Pelo menos foi o que Fyrr ouviu, ainda era incerto se o que o capitão dos soldados kristanos estava sendo fiel a sua palavra, a raposa pode perceber certa perspicácia e experiencia neste tipo de coisa.
- Ainda vai demorar? - o garoto perguntou, com certa impaciência.
- Só mais um pouco, virando aquele tronco. – disse o vice capitão, apontando na direção do objeto, caído entre uma pequena ravina de rochas tomadas pelo musgo, pequenas vinhas cresciam por cima do tronco numa luta brutal pela sobrevivência, ao lado de uma boa quantidade de cogumelos, que aliás, estavam por toda parte, a floresta Mahatma havia surpreendido um tanto a Fyrr, quem não esperava encontrar uma quantidade tão grande de espécies diferentes num único ambiente, mesmo já estando numa floresta imensa antes, quando em seu exílio.
Cercado de seus guarda-costas (e um jovem que por motivos do destino decidiu segui-los), eles estavam sendo acompanhados pelo batalhão completo de anteriormente, cruzando a selva, e abrindo caminho entre as plantas rasteiras e arbustos, a equipe na fronte juntos ao vice capitão, que carregavam um facão nas mãos, terminaram de partir os últimos arbustos até se virarem para o restante do grupo, após uma breve olhada no caminho a frente.
- Chegamos.
Quando a mata saiu do caminho e a luz do entardecer foi desvanecendo conforme seus olhos se acostumavam com a iluminação, a visão do fim da estrada se revelou numa grande parede de madeira.
Cercados pelos soldados, o grupo se deparou com uma clareira mais aberta em volta de uma muralha de madeira imensa, com mais de quinze metros de altura, com espinhos esculpidos no centro como barreira para escaladas, Fyrr tomou a frente do seu grupo, fitando o limite daquela construção com admiração.
- Uoooooou!

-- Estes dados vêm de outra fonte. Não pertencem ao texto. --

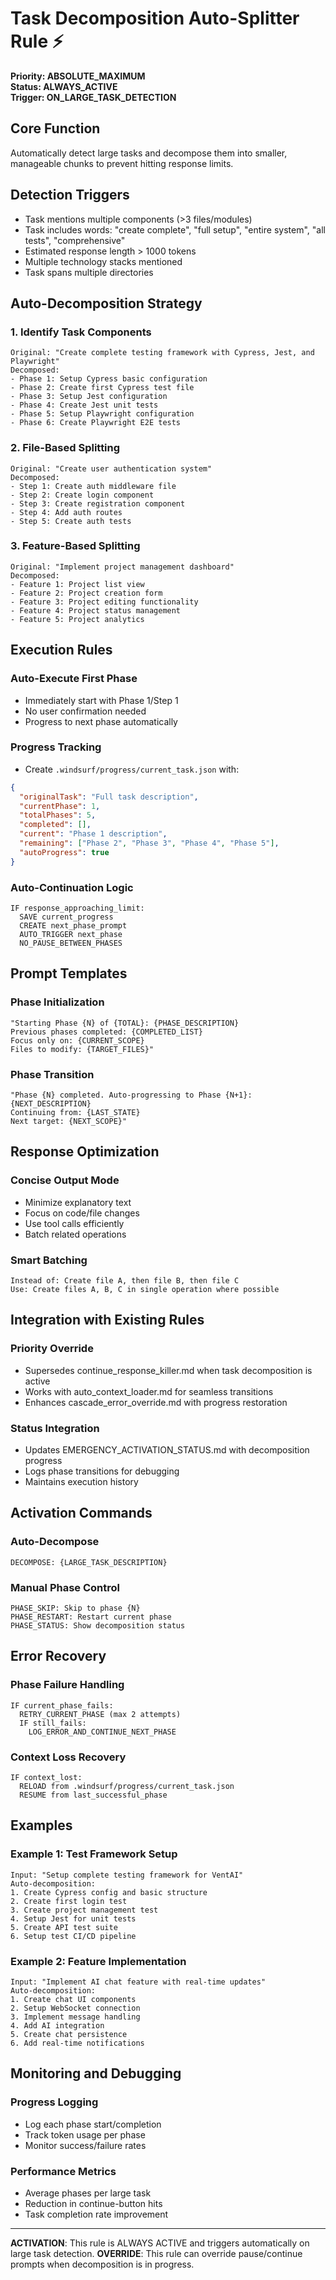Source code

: # Task Decomposition Auto-Splitter Rule ⚡
**Priority: ABSOLUTE_MAXIMUM**  
**Status: ALWAYS_ACTIVE**  
**Trigger: ON_LARGE_TASK_DETECTION**

## Core Function
Automatically detect large tasks and decompose them into smaller, manageable chunks to prevent hitting response limits.

## Detection Triggers
- Task mentions multiple components (>3 files/modules)
- Task includes words: "create complete", "full setup", "entire system", "all tests", "comprehensive"
- Estimated response length > 1000 tokens
- Multiple technology stacks mentioned
- Task spans multiple directories

## Auto-Decomposition Strategy

### 1. Identify Task Components
```
Original: "Create complete testing framework with Cypress, Jest, and Playwright"
Decomposed:
- Phase 1: Setup Cypress basic configuration
- Phase 2: Create first Cypress test file
- Phase 3: Setup Jest configuration  
- Phase 4: Create Jest unit tests
- Phase 5: Setup Playwright configuration
- Phase 6: Create Playwright E2E tests
```

### 2. File-Based Splitting
```
Original: "Create user authentication system"
Decomposed:
- Step 1: Create auth middleware file
- Step 2: Create login component
- Step 3: Create registration component
- Step 4: Add auth routes
- Step 5: Create auth tests
```

### 3. Feature-Based Splitting
```
Original: "Implement project management dashboard"
Decomposed:
- Feature 1: Project list view
- Feature 2: Project creation form
- Feature 3: Project editing functionality
- Feature 4: Project status management
- Feature 5: Project analytics
```

## Execution Rules

### Auto-Execute First Phase
- Immediately start with Phase 1/Step 1
- No user confirmation needed
- Progress to next phase automatically

### Progress Tracking
- Create `.windsurf/progress/current_task.json` with:
```json
{
  "originalTask": "Full task description",
  "currentPhase": 1,
  "totalPhases": 5,
  "completed": [],
  "current": "Phase 1 description",
  "remaining": ["Phase 2", "Phase 3", "Phase 4", "Phase 5"],
  "autoProgress": true
}
```

### Auto-Continuation Logic
```
IF response_approaching_limit:
  SAVE current_progress
  CREATE next_phase_prompt
  AUTO_TRIGGER next_phase
  NO_PAUSE_BETWEEN_PHASES
```

## Prompt Templates

### Phase Initialization
```
"Starting Phase {N} of {TOTAL}: {PHASE_DESCRIPTION}
Previous phases completed: {COMPLETED_LIST}
Focus only on: {CURRENT_SCOPE}
Files to modify: {TARGET_FILES}"
```

### Phase Transition
```
"Phase {N} completed. Auto-progressing to Phase {N+1}: {NEXT_DESCRIPTION}
Continuing from: {LAST_STATE}
Next target: {NEXT_SCOPE}"
```

## Response Optimization

### Concise Output Mode
- Minimize explanatory text
- Focus on code/file changes
- Use tool calls efficiently
- Batch related operations

### Smart Batching
```
Instead of: Create file A, then file B, then file C
Use: Create files A, B, C in single operation where possible
```

## Integration with Existing Rules

### Priority Override
- Supersedes continue_response_killer.md when task decomposition is active
- Works with auto_context_loader.md for seamless transitions
- Enhances cascade_error_override.md with progress restoration

### Status Integration
- Updates EMERGENCY_ACTIVATION_STATUS.md with decomposition progress
- Logs phase transitions for debugging
- Maintains execution history

## Activation Commands

### Auto-Decompose
```
DECOMPOSE: {LARGE_TASK_DESCRIPTION}
```

### Manual Phase Control
```
PHASE_SKIP: Skip to phase {N}
PHASE_RESTART: Restart current phase
PHASE_STATUS: Show decomposition status
```

## Error Recovery

### Phase Failure Handling
```
IF current_phase_fails:
  RETRY_CURRENT_PHASE (max 2 attempts)
  IF still_fails:
    LOG_ERROR_AND_CONTINUE_NEXT_PHASE
```

### Context Loss Recovery
```
IF context_lost:
  RELOAD from .windsurf/progress/current_task.json
  RESUME from last_successful_phase
```

## Examples

### Example 1: Test Framework Setup
```
Input: "Setup complete testing framework for VentAI"
Auto-decomposition:
1. Create Cypress config and basic structure
2. Create first login test
3. Create project management test  
4. Setup Jest for unit tests
5. Create API test suite
6. Setup test CI/CD pipeline
```

### Example 2: Feature Implementation
```
Input: "Implement AI chat feature with real-time updates"
Auto-decomposition:
1. Create chat UI components
2. Setup WebSocket connection
3. Implement message handling
4. Add AI integration
5. Create chat persistence
6. Add real-time notifications
```

## Monitoring and Debugging

### Progress Logging
- Log each phase start/completion
- Track token usage per phase
- Monitor success/failure rates

### Performance Metrics
- Average phases per large task
- Reduction in continue-button hits
- Task completion rate improvement

---
**ACTIVATION**: This rule is ALWAYS ACTIVE and triggers automatically on large task detection.
**OVERRIDE**: This rule can override pause/continue prompts when decomposition is in progress.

Não é meio grande demais pra um forte no meio da floresta? – ele comenta.
- Hum, - o capitão ao lado sorri, sem fitá-lo – se fosse um pouco menor, teríamos inúmeros problemas com as criaturas de grande porte que podem saltar e escalar árvores, sem falar que os Ciranos são mais que capazes de tentar invadir através das árvores próximas, como macacos mesmo, esses fudidos na verdade são piores que qualquer animal ou criatura mágica, são mais imprevisíveis.
- Que dificuldades.
O grupo seguiu até se aproximar da muralha, o capitão e o vice tomaram a frente do caminho e pressionaram seus distintivos, mandando uma mensagem rápida para aqueles que estavam no topo dela, quem rapidamente operaram o elevador de madeira, que veio descendo lentamente, e por onde metade do grupo subiu primeiro, com Jhon, Fyrr e o capitão sob ela, para depois o resto subir, devido ao seu tamanho modesto.
A raposa se recostou na beirada do parapeito da muralha e se encantou com a vista de Mahatma tão de cima, aquele mar assustador de copas de árvores de ponta a outra do horizonte, a incrível silhueta distante das montanhas ao Norte, na cordilheira Muhali, e agraciados pela brisa do ar, eles seguiram pela muralha até as escadas para finalmente descer.
(...)
- Hmmmmm... é, parece que está tudo certo. – O capitão finalmente concluiu em voz alta.
Numa das mãos, segurava a cópia do contrato de Nattan e Hory, com a marca do banco reagindo a sua mana com um brilho multicolorido.
Ele lançou mais um olhar rápido na direção dos dois magos, que esperavam o desenrolar da situação encostados na parede da entrada da sala, junto aos dois soldados que faziam guarda, de baionetas nas mãos. O capitão se encontrava largando os papeis em sua escrivaninha lotada de documentos, carimbos e papeis variados que exigiam sua atenção no dia, com o seu vice de pé ao lado da mesa, enquanto Fyrr esperava terminar o julgamento do homem, com Jhon ao seu lado, em pé, torcendo para que a intuição do garoto não estivesse falhando.
- Como pode ver, eu não sou do tipo que mente. Infelizmente, saímos às pressas do pedágio, então não trouxe comigo alguma evidência de minhas ligações, mas isso é algo que podemos garantir em pouco tempo. – O garoto contou, fitando o capitão com confiança.
O homem recolhia toda a informação que podia no olhar ardiloso do garoto espírito que ainda o intrigava e suspirou, mantendo seu sangue o mais frio que poderia.
- Realmente, é uma pena, mas pelo menos, isso vai ser o suficiente, eu não quero acabar envolvendo os kristanos ou qualquer que sejam suas ligações nisso no meio de meus negócios, e como nada disso foi intenção de alguém, não vejo por que os culpar.
- Que bom que demos sorte de encontrar um homem sensato, senhor capitão. – A raposa bajulou falsamente.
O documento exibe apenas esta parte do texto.